夜中にトイレで目が覚める。この経験は、多くの方が日常的に感じている悩みではないでしょうか。

実は、夜間の排尿回数が増えることは、単なる不便さだけでなく、転倒や骨折といった深刻なリスクにつながる可能性があります。特に高齢になるほど、その危険性は高まります。

泌尿器科の診療現場では、「夜中に何度もトイレに起きて困ります」という相談が多く寄せられます。夜間頻尿は、睡眠の質を低下させるだけでなく、暗い中での移動によって転倒リスクを高め、結果として骨折や長期の療養につながることがあるのです。

本記事では、夜間排尿が転倒や骨折リスクに及ぼす影響について、泌尿器科専門医の視点から詳しく解説します。夜間頻尿の実態と原因、そして今日から実践できる7つの具体的な対策まで、安心して取り組める情報をお届けします。

夜間頻尿とは何か?その定義と実態

夜間頻尿は、医学的には「夜間に排尿のために1回以上起きなければならないという愁訴」と定義されています。

ただし、夜間に1回起きることは健常者でもありうることです。そのため、臨床上問題となるのは、夜間2回以上起きることと考えられています。実際、夜間2回以上の排尿があると、転倒や骨折のリスクが上がることが報告されています。

年齢とともに増加する夜間頻尿

夜間頻尿は、加齢とともに男女ともに増加することが知られています。

本邦の調査によると、40代では男性の約10%、女性の約8%が夜間2回以上の排尿を経験しています。しかし、70代になると男性の約62%、女性の約48%に増加し、80歳以上では男性の約84%、女性の約71%が夜間2回以上トイレに起きているという実態があります。

このように、高齢になるほど夜間頻尿の頻度が高くなります。夜間の排尿回数が多くなれば、生活の質が低下することはもちろんですが、高齢者が夜間に一人でトイレに歩いていくという行動自体が、転倒や階段から落下したりして骨折のリスクとなるため、できる限り夜間排尿回数を少なくするよう治療することが必要です。

夜間頻尿が生活に及ぼす影響

夜間頻尿は、昼間頻尿や尿失禁、尿勢低下、残尿感などの下部尿路症状のなかで最も頻度が高く、また睡眠を阻害するため支障度も高い症状といわれています。

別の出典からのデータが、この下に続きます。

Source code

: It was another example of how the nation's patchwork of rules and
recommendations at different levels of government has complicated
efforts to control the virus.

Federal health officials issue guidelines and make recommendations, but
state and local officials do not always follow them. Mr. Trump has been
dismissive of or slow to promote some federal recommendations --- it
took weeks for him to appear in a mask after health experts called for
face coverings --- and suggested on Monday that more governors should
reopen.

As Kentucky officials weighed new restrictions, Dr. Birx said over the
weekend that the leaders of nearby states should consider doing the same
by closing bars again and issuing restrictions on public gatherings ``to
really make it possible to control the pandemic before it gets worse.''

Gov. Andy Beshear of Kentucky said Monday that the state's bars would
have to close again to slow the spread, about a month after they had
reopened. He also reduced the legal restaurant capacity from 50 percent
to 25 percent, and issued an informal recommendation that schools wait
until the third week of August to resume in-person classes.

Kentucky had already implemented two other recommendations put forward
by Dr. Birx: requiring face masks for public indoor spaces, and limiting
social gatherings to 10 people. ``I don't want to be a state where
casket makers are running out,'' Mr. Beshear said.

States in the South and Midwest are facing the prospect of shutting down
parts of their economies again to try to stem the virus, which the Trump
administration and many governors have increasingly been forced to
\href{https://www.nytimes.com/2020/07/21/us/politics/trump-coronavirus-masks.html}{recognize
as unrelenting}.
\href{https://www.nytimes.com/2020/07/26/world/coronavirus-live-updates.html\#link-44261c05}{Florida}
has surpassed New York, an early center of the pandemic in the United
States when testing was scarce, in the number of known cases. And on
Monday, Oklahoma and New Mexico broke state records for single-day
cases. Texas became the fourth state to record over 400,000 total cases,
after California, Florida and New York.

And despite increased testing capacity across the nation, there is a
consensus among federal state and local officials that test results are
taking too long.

夜間に何度も目が覚めることで、日中の疲労感や倦怠感、活動性や集中力の低下につながり、生活の質を大きく損ないます。そのため、夜間頻尿は、認知機能障害やうつ病といった症状とも関連が指摘されています。

また、夜間頻尿と不眠は互いに関係し悪循環を引き起こすことが知られています。夜間に尿意を感じ目が覚める場合と、逆に夜間に目が覚めると尿意を感じる場合もあります。

夜間排尿が転倒・骨折リスクを高める理由

夜間にトイレに起きることは、転倒や骨折のリスクと隣り合わせです。

仙台市の調査では、70歳以上の約800人を5年間追跡したところ、夜間トイレに2回以上行く人が骨折して入院した割合は、1回以下の人の2倍に上ったという報告があります。

暗闇での移動が招く危険

夜間の転倒リスクが高い理由は、いくつかあります。

まず、暗い環境での移動は視界が悪く、障害物を認識しにくくなります。また、睡眠中に起きた直後は、意識がはっきりしておらず、判断力や反応速度が低下しています。さらに、高齢になると筋力やバランス感覚が低下しているため、わずかな段差やじゅうたんの端でもつまずきやすくなります。

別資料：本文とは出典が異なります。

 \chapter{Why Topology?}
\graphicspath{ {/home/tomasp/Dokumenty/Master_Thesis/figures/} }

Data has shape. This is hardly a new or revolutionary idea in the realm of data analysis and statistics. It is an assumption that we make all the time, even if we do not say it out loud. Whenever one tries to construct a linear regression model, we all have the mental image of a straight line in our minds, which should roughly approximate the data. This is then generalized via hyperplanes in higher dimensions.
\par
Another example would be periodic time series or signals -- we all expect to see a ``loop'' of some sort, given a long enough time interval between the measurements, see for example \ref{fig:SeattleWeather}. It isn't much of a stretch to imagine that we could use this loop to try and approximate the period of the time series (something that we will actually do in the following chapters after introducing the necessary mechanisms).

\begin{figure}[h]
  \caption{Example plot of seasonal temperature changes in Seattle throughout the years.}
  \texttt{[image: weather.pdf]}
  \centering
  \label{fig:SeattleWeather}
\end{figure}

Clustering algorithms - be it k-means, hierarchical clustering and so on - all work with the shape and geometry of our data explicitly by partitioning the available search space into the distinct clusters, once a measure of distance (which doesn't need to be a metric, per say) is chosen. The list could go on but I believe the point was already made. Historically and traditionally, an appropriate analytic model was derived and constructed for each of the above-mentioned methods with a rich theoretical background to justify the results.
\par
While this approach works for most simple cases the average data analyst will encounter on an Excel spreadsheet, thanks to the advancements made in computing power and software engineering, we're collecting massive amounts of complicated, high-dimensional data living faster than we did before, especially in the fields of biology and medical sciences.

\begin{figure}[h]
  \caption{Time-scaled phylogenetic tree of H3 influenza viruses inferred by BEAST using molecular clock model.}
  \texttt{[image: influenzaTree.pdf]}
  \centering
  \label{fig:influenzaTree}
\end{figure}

寝室からトイレへの動線に、電源コードや小さな段差などの障害物があると、転倒のリスクはさらに高まります。

転倒による骨折が引き起こす深刻な影響

高齢者にとって転倒は、骨折や脳内出血、頭部挫傷など重大な外傷につながる恐れがあります。

転倒により長期安静状態になると、著しくADL(日常生活動作)が低下する恐れがあります。著しくADLが低下してしまうと、もとの身体能力に戻らないことがあるため、転倒を発生させないことが重要です。

厚生労働省の令和4年国民生活基礎調査によると、高齢者が介護を必要になってしまう原因は、骨折・転倒が13.9%を占めており3番目に多くなっています。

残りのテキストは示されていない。